#### [Dataset]

==========

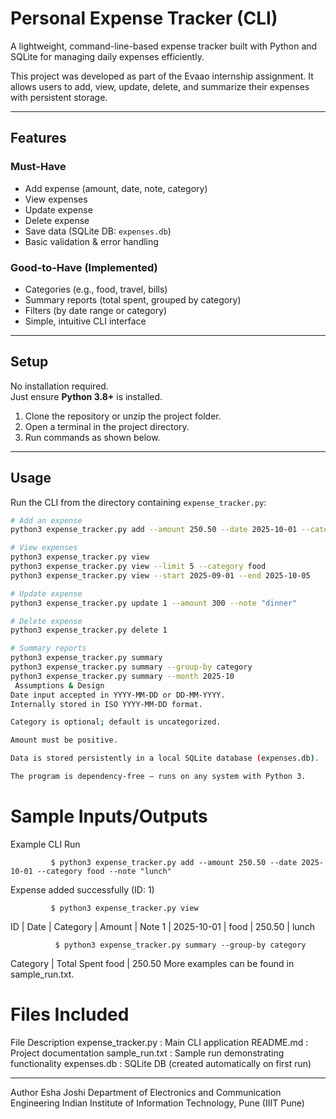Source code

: # Personal Expense Tracker (CLI)

A lightweight, command-line-based expense tracker built with Python and SQLite for managing daily expenses efficiently.

This project was developed as part of the Evaao internship assignment. It allows users to add, view, update, delete, and summarize their expenses with persistent storage.

---

## Features

### Must-Have
- Add expense (amount, date, note, category)
- View expenses
- Update expense
- Delete expense
- Save data (SQLite DB: `expenses.db`)
- Basic validation & error handling

### Good-to-Have (Implemented)
- Categories (e.g., food, travel, bills)
- Summary reports (total spent, grouped by category)
- Filters (by date range or category)
- Simple, intuitive CLI interface

---

##  Setup

No installation required.  
Just ensure **Python 3.8+** is installed.

1. Clone the repository or unzip the project folder.
2. Open a terminal in the project directory.
3. Run commands as shown below.

---

##  Usage

Run the CLI from the directory containing `expense_tracker.py`:

```bash
# Add an expense
python3 expense_tracker.py add --amount 250.50 --date 2025-10-01 --category food --note "lunch"

# View expenses
python3 expense_tracker.py view
python3 expense_tracker.py view --limit 5 --category food
python3 expense_tracker.py view --start 2025-09-01 --end 2025-10-05

# Update expense
python3 expense_tracker.py update 1 --amount 300 --note "dinner"

# Delete expense
python3 expense_tracker.py delete 1

# Summary reports
python3 expense_tracker.py summary
python3 expense_tracker.py summary --group-by category
python3 expense_tracker.py summary --month 2025-10
 Assumptions & Design
Date input accepted in YYYY-MM-DD or DD-MM-YYYY.
Internally stored in ISO YYYY-MM-DD format.

Category is optional; default is uncategorized.

Amount must be positive.

Data is stored persistently in a local SQLite database (expenses.db).

The program is dependency-free — runs on any system with Python 3.
```

# Sample Inputs/Outputs
Example CLI Run

             $ python3 expense_tracker.py add --amount 250.50 --date 2025-10-01 --category food --note "lunch"
Expense added successfully (ID: 1)

             $ python3 expense_tracker.py view
ID | Date       | Category | Amount | Note
1  | 2025-10-01 | food     | 250.50 | lunch

              $ python3 expense_tracker.py summary --group-by category
Category   | Total Spent
food       | 250.50
More examples can be found in sample_run.txt.

# Files Included
File	Description
expense_tracker.py	 : Main CLI application
README.md	 : Project documentation
sample_run.txt	: Sample run demonstrating functionality
expenses.db :	SQLite DB (created automatically on first run)

-----------------
Author
Esha Joshi
Department of Electronics and Communication Engineering
Indian Institute of Information Technology, Pune (IIIT Pune)
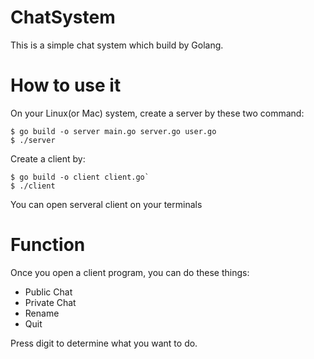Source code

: # ChatSystem
This is a simple chat system which build by Golang. 

# How to use it
On your Linux(or Mac) system, create a server by these two command:

```
$ go build -o server main.go server.go user.go
$ ./server
```

Create a client by:
```
$ go build -o client client.go`
$ ./client
```

You can open serveral client on your terminals

# Function
Once you open a client program, you can do these things:
* Public Chat
* Private Chat
* Rename
* Quit

Press digit to determine what you want to do.
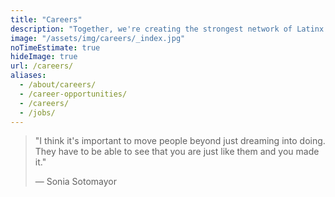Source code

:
 ```yaml
---
title: "Careers"
description: "Together, we're creating the strongest network of Latinx in Tech professionals across the nation."
image: "/assets/img/careers/_index.jpg"
noTimeEstimate: true
hideImage: true
url: /careers/
aliases:
  - /about/careers/
  - /career-opportunities/
  - /careers/
  - /jobs/
---
```


> "I think it's important to move people beyond just dreaming into doing. They have to be able to see that you are just like them and you made it."
>
> — Sonia Sotomayor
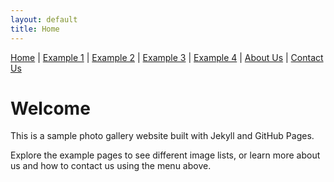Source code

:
 ```yaml
---
layout: default
title: Home
---
```


<nav style="margin-bottom:1.5em">
	<a href="/">Home</a> |
	<a href="/example1.html">Example 1</a> |
	<a href="/example2.html">Example 2</a> |
	<a href="/example3.html">Example 3</a> |
	<a href="/example4.html">Example 4</a> |
	<a href="/about.html">About Us</a> |
	<a href="/contact.html">Contact Us</a>
</nav>

# Welcome

This is a sample photo gallery website built with Jekyll and GitHub Pages.

Explore the example pages to see different image lists, or learn more about us and how to contact us using the menu above.
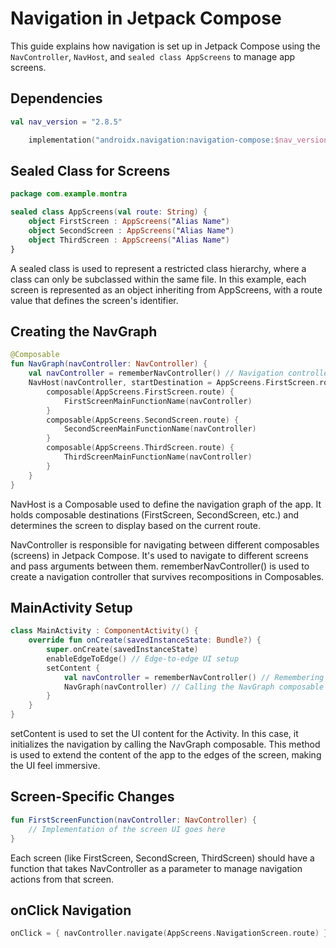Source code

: # Navigation in Jetpack Compose

This guide explains how navigation is set up in Jetpack Compose using the `NavController`, `NavHost`, and `sealed class AppScreens` to manage app screens.

## Dependencies
```kotlin
val nav_version = "2.8.5"

    implementation("androidx.navigation:navigation-compose:$nav_version")

```

## Sealed Class for Screens
```kotlin
package com.example.montra

sealed class AppScreens(val route: String) {
    object FirstScreen : AppScreens("Alias Name") 
    object SecondScreen : AppScreens("Alias Name")
    object ThirdScreen : AppScreens("Alias Name")
}
```
A sealed class is used to represent a restricted class hierarchy, where a class can only be subclassed within the same file.
In this example, each screen is represented as an object inheriting from AppScreens, with a route value that defines the screen's identifier.

## Creating the NavGraph
```kotlin
@Composable
fun NavGraph(navController: NavController) {
    val navController = rememberNavController() // Navigation controller
    NavHost(navController, startDestination = AppScreens.FirstScreen.route) {
        composable(AppScreens.FirstScreen.route) {
            FirstScreenMainFunctionName(navController)
        }
        composable(AppScreens.SecondScreen.route) {
            SecondScreenMainFunctionName(navController)
        }
        composable(AppScreens.ThirdScreen.route) {
            ThirdScreenMainFunctionName(navController)
        }
    }
}
```
NavHost is a Composable used to define the navigation graph of the app.
It holds composable destinations (FirstScreen, SecondScreen, etc.) and determines the screen to display based on the current route.

NavController is responsible for navigating between different composables (screens) in Jetpack Compose.
It's used to navigate to different screens and pass arguments between them.
rememberNavController() is used to create a navigation controller that survives recompositions in Composables.

## MainActivity Setup

```kotlin
class MainActivity : ComponentActivity() {
    override fun onCreate(savedInstanceState: Bundle?) {
        super.onCreate(savedInstanceState)
        enableEdgeToEdge() // Edge-to-edge UI setup
        setContent {
            val navController = rememberNavController() // Remembering the navigation controller
            NavGraph(navController) // Calling the NavGraph composable
        }
    }
}
```
setContent is used to set the UI content for the Activity. In this case, it initializes the navigation by calling the NavGraph composable.
This method is used to extend the content of the app to the edges of the screen, making the UI feel immersive.

## Screen-Specific Changes
```kotlin
fun FirstScreenFunction(navController: NavController) {
    // Implementation of the screen UI goes here
}
```
Each screen (like FirstScreen, SecondScreen, ThirdScreen) should have a function that takes NavController as a parameter to manage navigation actions from that screen.

## onClick Navigation
```kotlin
onClick = { navController.navigate(AppScreens.NavigationScreen.route) }
```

==========

#### [Task instructions]
Exactly as they appear, transcribe the lines from the top of the material above through the line with "- Summary reports". Omit any picture.

#### [Response]
Source code

: # Personal Expense Tracker (CLI)

A lightweight, command-line-based expense tracker built with Python and SQLite for managing daily expenses efficiently.

This project was developed as part of the Evaao internship assignment. It allows users to add, view, update, delete, and summarize their expenses with persistent storage.

---

## Features

### Must-Have
- Add expense (amount, date, note, category)
- View expenses
- Update expense
- Delete expense
- Save data (SQLite DB: `expenses.db`)
- Basic validation & error handling

### Good-to-Have (Implemented)
- Categories (e.g., food, travel, bills)
- Summary reports (total spent, grouped by category)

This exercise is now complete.